L'odeur de la poudre pourrait laisser place à celle des dollars, si l'on en croit les révélations récentes de Volodymyr Zelensky. Le président ukrainien a divulgué une proposition étonnante faite par Moscou aux États-Unis, visant à conclure un accord de paix en échange d'une somme vertigineuse de 12 000 milliards de dollars (environ 11 150 milliards d'euros). Ce plan audacieux vise à transformer une guerre d'usure en un contrat exceptionnel, au risque de compromettre la souveraineté de l'Ukraine.
Le "paquet Dmitriev" : une offre vertigineuse
Les services de renseignement ukrainiens ont mis la main sur un document secret intitulé "paquet Dmitriev", du nom de Kirill Dmitriev, responsable du fonds souverain russe, rapporte The Telegraph. Cette proposition offre aux États-Unis une coopération économique évaluée à 12 000 milliards de dollars. Si cette somme paraît irréelle—représentant plusieurs fois le PIB annuel de la Russie—elle témoigne de la détermination de Moscou à influencer la diplomatie américaine, notamment sous l’administration Trump.
Pour Zelensky, la situation est claire : il refuse tout accord potentiel entre Moscou et Washington sans la participation de Kiev. Il a déclaré : "Il est probable que certains aspects des relations américano-russes ne nous concernent pas. Toutefois, s'ils touchent nos intérêts nationaux, nous voulons en être informés." Cette mise en garde souligne l’importance de l’Ukraine dans cette équation complexe.

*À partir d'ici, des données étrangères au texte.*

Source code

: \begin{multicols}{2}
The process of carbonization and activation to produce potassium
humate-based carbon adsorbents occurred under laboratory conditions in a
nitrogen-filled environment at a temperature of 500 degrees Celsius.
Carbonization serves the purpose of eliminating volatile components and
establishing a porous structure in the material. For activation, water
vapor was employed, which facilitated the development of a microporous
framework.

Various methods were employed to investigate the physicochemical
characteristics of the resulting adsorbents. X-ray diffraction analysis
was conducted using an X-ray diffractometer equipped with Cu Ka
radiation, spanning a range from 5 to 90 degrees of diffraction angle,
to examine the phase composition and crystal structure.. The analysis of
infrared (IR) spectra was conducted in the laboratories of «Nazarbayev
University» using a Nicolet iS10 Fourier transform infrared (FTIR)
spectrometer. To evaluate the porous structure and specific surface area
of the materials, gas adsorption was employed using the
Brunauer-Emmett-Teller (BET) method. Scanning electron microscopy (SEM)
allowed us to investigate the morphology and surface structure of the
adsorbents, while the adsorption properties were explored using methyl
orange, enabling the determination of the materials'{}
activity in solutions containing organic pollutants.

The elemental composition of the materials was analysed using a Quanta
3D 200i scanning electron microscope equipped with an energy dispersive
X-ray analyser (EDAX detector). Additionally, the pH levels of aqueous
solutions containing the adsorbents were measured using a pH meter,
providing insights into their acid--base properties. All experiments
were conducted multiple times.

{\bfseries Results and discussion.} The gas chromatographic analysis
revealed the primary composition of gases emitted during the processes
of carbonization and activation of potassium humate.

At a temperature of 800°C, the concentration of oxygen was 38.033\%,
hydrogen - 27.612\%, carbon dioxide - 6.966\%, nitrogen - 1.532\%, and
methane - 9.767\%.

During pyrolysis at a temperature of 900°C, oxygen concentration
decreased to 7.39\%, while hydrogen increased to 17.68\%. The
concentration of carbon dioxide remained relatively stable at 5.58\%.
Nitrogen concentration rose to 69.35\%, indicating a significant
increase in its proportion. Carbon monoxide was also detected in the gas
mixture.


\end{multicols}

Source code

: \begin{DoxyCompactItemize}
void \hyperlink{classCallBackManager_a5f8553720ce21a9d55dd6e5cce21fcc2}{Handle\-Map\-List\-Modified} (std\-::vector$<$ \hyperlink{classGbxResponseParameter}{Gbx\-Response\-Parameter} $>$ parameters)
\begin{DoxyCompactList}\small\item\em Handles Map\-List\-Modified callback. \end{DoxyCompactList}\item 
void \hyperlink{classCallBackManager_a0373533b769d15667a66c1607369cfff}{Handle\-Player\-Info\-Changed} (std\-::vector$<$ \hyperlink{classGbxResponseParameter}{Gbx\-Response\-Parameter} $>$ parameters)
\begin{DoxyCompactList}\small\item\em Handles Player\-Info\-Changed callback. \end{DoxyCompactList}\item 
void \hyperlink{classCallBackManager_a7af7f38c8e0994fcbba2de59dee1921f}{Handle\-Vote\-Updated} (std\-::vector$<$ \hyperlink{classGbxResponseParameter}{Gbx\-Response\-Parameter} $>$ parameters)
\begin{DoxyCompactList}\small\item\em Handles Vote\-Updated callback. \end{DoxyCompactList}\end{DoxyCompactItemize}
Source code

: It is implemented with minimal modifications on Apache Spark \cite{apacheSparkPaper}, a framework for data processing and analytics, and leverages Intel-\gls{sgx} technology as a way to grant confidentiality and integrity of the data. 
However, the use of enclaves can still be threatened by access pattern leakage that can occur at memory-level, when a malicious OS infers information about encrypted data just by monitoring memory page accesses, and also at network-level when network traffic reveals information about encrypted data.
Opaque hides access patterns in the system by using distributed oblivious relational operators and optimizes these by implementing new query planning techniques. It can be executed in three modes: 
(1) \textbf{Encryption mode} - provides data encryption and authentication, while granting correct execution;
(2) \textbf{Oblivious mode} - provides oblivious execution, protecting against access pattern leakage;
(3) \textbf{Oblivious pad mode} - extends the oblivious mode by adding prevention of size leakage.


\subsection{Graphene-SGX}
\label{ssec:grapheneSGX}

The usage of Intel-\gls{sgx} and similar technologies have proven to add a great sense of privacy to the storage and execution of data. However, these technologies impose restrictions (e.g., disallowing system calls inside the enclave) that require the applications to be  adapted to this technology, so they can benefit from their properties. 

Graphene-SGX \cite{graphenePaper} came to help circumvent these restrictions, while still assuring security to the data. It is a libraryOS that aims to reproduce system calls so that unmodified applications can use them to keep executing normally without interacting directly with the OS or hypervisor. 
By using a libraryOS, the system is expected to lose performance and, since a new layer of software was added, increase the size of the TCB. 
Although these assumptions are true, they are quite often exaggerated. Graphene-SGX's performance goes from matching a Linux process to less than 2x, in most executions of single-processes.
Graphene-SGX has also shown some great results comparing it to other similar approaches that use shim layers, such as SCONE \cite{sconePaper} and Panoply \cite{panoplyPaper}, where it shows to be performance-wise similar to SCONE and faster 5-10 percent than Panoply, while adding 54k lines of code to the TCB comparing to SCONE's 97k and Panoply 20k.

Jared Kushner et le plan en 28 points
Le Washington Post a révélé que Kirill Dmitriev avait élaboré un plan de paix en 28 points en collaboration avec Steve Witkoff, l’envoyé spécial de Trump, et Jared Kushner, le gendre du président américain. Ce plan inclut des mesures concernant la levée progressive des sanctions et la création de projets de développement économique à long terme entre la Russie et l'Ukraine.
Face à ce dialogue opportun, Zelensky ne veut pas céder. Il insiste : "Nous déclarons clairement que l'Ukraine ne soutiendra aucun accord, même potentiel, qui la concerne, conclu sans notre participation." Pour Kiev, la proposition de transformer le Donbass en "zone économique spéciale" évoque un cadeau empoisonné. Le président craint que des questions de souveraineté ou de sécurité soient négligées en fonction de promesses économiques entre Moscou et Washington.
Une course contre la montre
Pour inciter à la signature d'un accord, Washington semble vouloir jouer la montre. "Les Américains espèrent mettre fin à la guerre d'ici le début de l'été," déclare Zelensky, précisant que la date limite de juin coïncide avec les élections de mi-mandat aux États-Unis. Pour les États-Unis, "les élections sont incontestablement prioritaires. Ne sous-estimons pas cette réalité." Cette échéance urgente impose à l'Ukraine une pression accrue : il lui faut soit accepter un compromis fragile, soit risquer de perdre le soutien de son allié majeur.
La prochaine étape se déroulera à Miami, où les négociateurs se retrouveront après des tentatives infructueuses à Abou Dhabi. Le défi pour l'Ukraine sera de convaincre Donald Trump que la stabilité européenne a plus de valeur que les promesses d'un accord économique avec Vladimir Poutine.